Similarly, "IL17RD B1H2" and "IL17RD B2H3" refers to Block 1
Haplotype 2 and Block 2 Haplotype 3, respectively, at the IL17RD
genetic locus. Although in no way limited, various SNPs and alleles
described in FIG. 1 herein may he used to describe the various
haplotypes referenced herein. For example. Block 2 at the IL17RD
genetic locus includes SNPs rs12495640, rs6788981, and rs7374667,
described herein as SEQ. ID. NO.: 1, SEQ. ID. NO.: 2 and SEQ. ID.
NO.: 3, respectively. Similarly, Block 1 at the IL17RD genetic
locus includes SNPs rs6809523, rs2129821, rs17057718, rs6780995,
rs747089, and rs6810042, described herein as SEQ. ID. NO.: 4, SEQ.

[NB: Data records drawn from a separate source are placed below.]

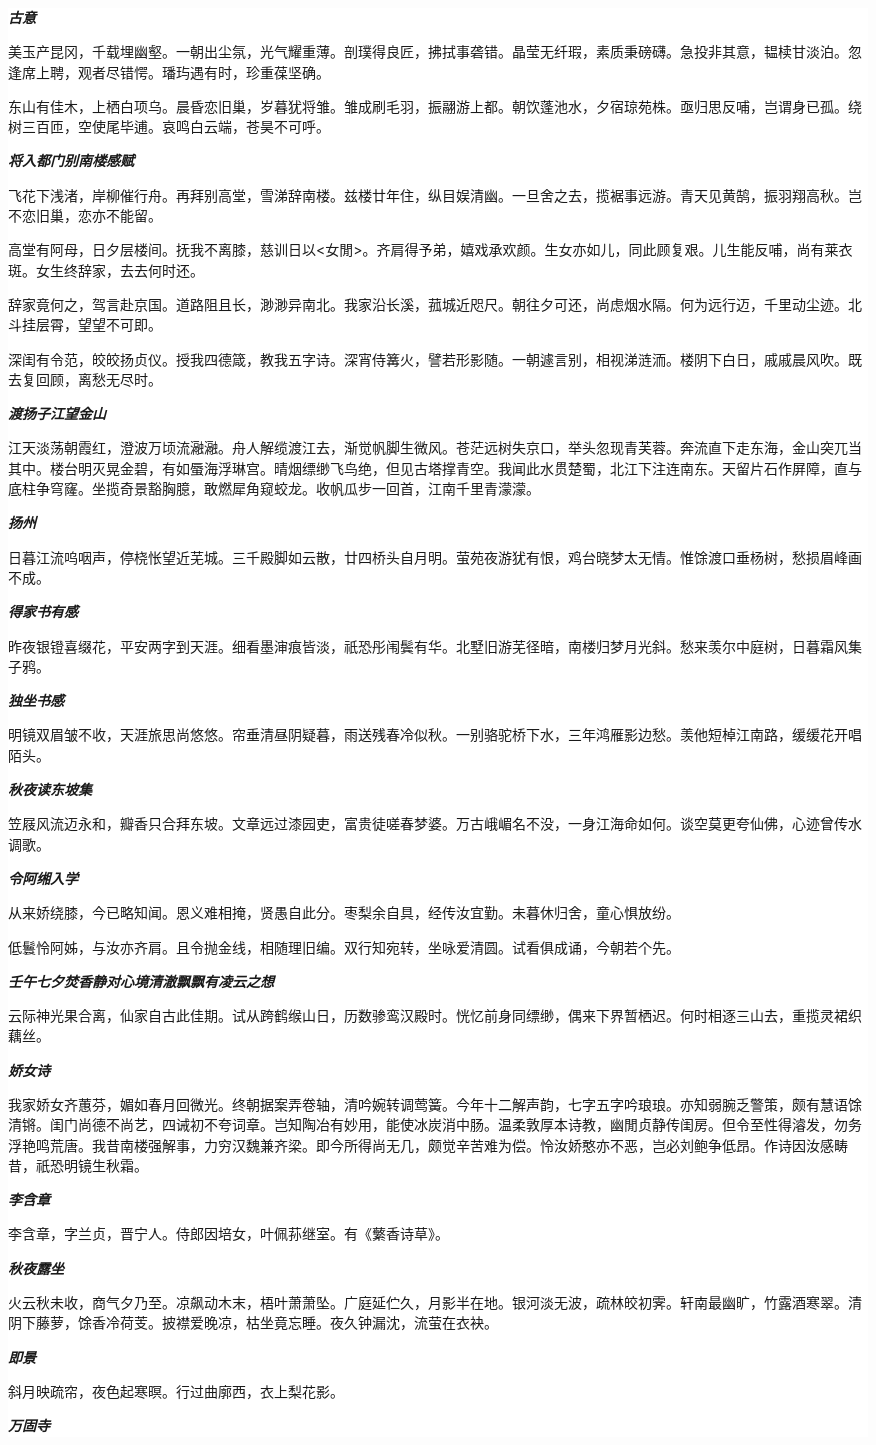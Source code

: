 ***古意***  

美玉产昆冈，千载埋幽壑。一朝出尘氛，光气耀重薄。剖璞得良匠，拂拭事砻错。晶莹无纤瑕，素质秉磅礴。急投非其意，韫椟甘淡泊。忽逢席上聘，观者尽错愕。璠玙遇有时，珍重葆坚确。  

东山有佳木，上栖白项乌。晨昏恋旧巢，岁暮犹将雏。雏成刷毛羽，振翮游上都。朝饮蓬池水，夕宿琼苑株。亟归思反哺，岂谓身已孤。绕树三百匝，空使尾毕逋。哀鸣白云端，苍昊不可呼。  

***将入都门别南楼感赋***  

飞花下浅渚，岸柳催行舟。再拜别高堂，雪涕辞南楼。兹楼廿年住，纵目娱清幽。一旦舍之去，揽裾事远游。青天见黄鹄，振羽翔高秋。岂不恋旧巢，恋亦不能留。  

高堂有阿母，日夕层楼间。抚我不离膝，慈训日以<女閒>。齐肩得予弟，嬉戏承欢颜。生女亦如儿，同此顾复艰。儿生能反哺，尚有莱衣斑。女生终辞家，去去何时还。  

辞家竟何之，驾言赴京国。道路阻且长，渺渺异南北。我家沿长溪，菰城近咫尺。朝往夕可还，尚虑烟水隔。何为远行迈，千里动尘迹。北斗挂层霄，望望不可即。  

深闺有令范，皎皎扬贞仪。授我四德箴，教我五字诗。深宵侍篝火，譬若形影随。一朝遽言别，相视涕涟洏。楼阴下白日，戚戚晨风吹。既去复回顾，离愁无尽时。  

***渡扬子江望金山***  

江天淡荡朝霞红，澄波万顷流瀜瀜。舟人解缆渡江去，渐觉帆脚生微风。苍茫远树失京口，举头忽现青芙蓉。奔流直下走东海，金山突兀当其中。楼台明灭晃金碧，有如蜃海浮琳宫。晴烟缥缈飞鸟绝，但见古塔撑青空。我闻此水贯楚蜀，北江下注连南东。天留片石作屏障，直与底柱争穹窿。坐揽奇景豁胸臆，敢燃犀角窥蛟龙。收帆瓜步一回首，江南千里青濛濛。  

***扬州***  

日暮江流呜咽声，停桡怅望近芜城。三千殿脚如云散，廿四桥头自月明。萤苑夜游犹有恨，鸡台晓梦太无情。惟馀渡口垂杨树，愁损眉峰画不成。  

***得家书有感***  

昨夜银镫喜缀花，平安两字到天涯。细看墨渖痕皆淡，祇恐彤闱鬓有华。北墅旧游芜径暗，南楼归梦月光斜。愁来羡尔中庭树，日暮霜风集子鸦。  

***独坐书感***  

明镜双眉皱不收，天涯旅思尚悠悠。帘垂清昼阴疑暮，雨送残春冷似秋。一别骆驼桥下水，三年鸿雁影边愁。羡他短棹江南路，缓缓花开唱陌头。  

***秋夜读东坡集***  

笠屐风流迈永和，瓣香只合拜东坡。文章远过漆园吏，富贵徒嗟春梦婆。万古峨嵋名不没，一身江海命如何。谈空莫更夸仙佛，心迹曾传水调歌。  

***令阿缃入学***  

从来娇绕膝，今已略知闻。恩义难相掩，贤愚自此分。枣梨余自具，经传汝宜勤。未暮休归舍，童心惧放纷。  

低鬟怜阿姊，与汝亦齐肩。且令抛金线，相随理旧编。双行知宛转，坐咏爱清圆。试看俱成诵，今朝若个先。  

***壬午七夕焚香静对心境清澈飘飘有凌云之想***  

云际神光果合离，仙家自古此佳期。试从跨鹤缑山日，历数骖鸾汉殿时。恍忆前身同缥缈，偶来下界暂栖迟。何时相逐三山去，重揽灵裙织藕丝。  

***娇女诗***  

我家娇女齐蕙芬，媚如春月回微光。终朝据案弄卷轴，清吟婉转调莺簧。今年十二解声韵，七字五字吟琅琅。亦知弱腕乏警策，颇有慧语馀清锵。闺门尚德不尚艺，四诫初不夸词章。岂知陶冶有妙用，能使冰炭消中肠。温柔敦厚本诗教，幽閒贞静传闺房。但令至性得濬发，勿务浮艳鸣荒唐。我昔南楼强解事，力穷汉魏兼齐梁。即今所得尚无几，颇觉辛苦难为偿。怜汝娇憨亦不恶，岂必刘鲍争低昂。作诗因汝感畴昔，祇恐明镜生秋霜。  

***李含章***  

李含章，字兰贞，晋宁人。侍郎因培女，叶佩荪继室。有《蘩香诗草》。  

***秋夜露坐***  

火云秋未收，商气夕乃至。凉飙动木末，梧叶萧萧坠。广庭延伫久，月影半在地。银河淡无波，疏林皎初霁。轩南最幽旷，竹露酒寒翠。清阴下藤萝，馀香冷荷芰。披襟爱晚凉，枯坐竟忘睡。夜久钟漏沈，流萤在衣袂。  

***即景***  

斜月映疏帘，夜色起寒暝。行过曲廓西，衣上梨花影。  

***万固寺***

I.D. NO.: 5, SEQ. ID. NO.: 6, SEQ. ID. NO.: 7, SEQ. ID. NO.: 8, and
SEQ. ID. NO.: 9, respectively. Similarly, risk haplotype H4 at the
IL12RB2 genetic locus includes SNPs rs 1495964, rs 1908632, and rs
11209063, described herein as SEQ. ID. NO.: 10, SEQ. ID. NO: 11 and
SEQ. ID. NO.: 12, respectively.
[0022] As used herein, the term "biological sample" means any
biological material from which nucleic acid molecules can be
prepared. As non-limiting examples, the term material encompasses
whole blood, plasma, saliva, cheek swab, or other bodily fluid or
tissue that contains nucleic acid.
[0023] The inventors performed a genome-wide association study
testing autosomal single nucleotide polymorphisms (SNPs) on the
Illumina HumanHap300 Genotyping BeadChip. Based on these studies,
the inventors found single nucleotide polymorphisms (SNPs) and
haplotypes that are associated with increased or decreased risk for
inflammatory bowel disease, including but not limited to CD. These
SNPs and haplotypes are suitable for genetic testing to identify at
risk individuals and those with increased risk for complications
associated with serum expression of Anti-Saccharomyces cerevisiae
antibody, and antibodies to 12, OmpC, and Cbir. The detection of
protective and risk SNPs and/or haplotypes may be used to identify
at risk individuals predict disease course and suggest the right
therapy for individual patients. Additionally, the inventors have
found both protective and risk allelic variants for Crohn's Disease
and Ulcerative Colitis.
[0024] Based on these findings, embodiments of the present
invention provide for methods of diagnosing and/or predicting
susceptibility for or protection against inflammatory bowel disease
including but not limited to Crohn's Disease and ulcerative
colitis. Other embodiments provide for methods of proposing
inflammatory bowel disease including but not limited to Crohn's
Disease and ulcerative colitis. Other embodiments provide for
methods of treating inflammatory bowel disease including but not
limited to Crohn's Disease and ulcerative colitis.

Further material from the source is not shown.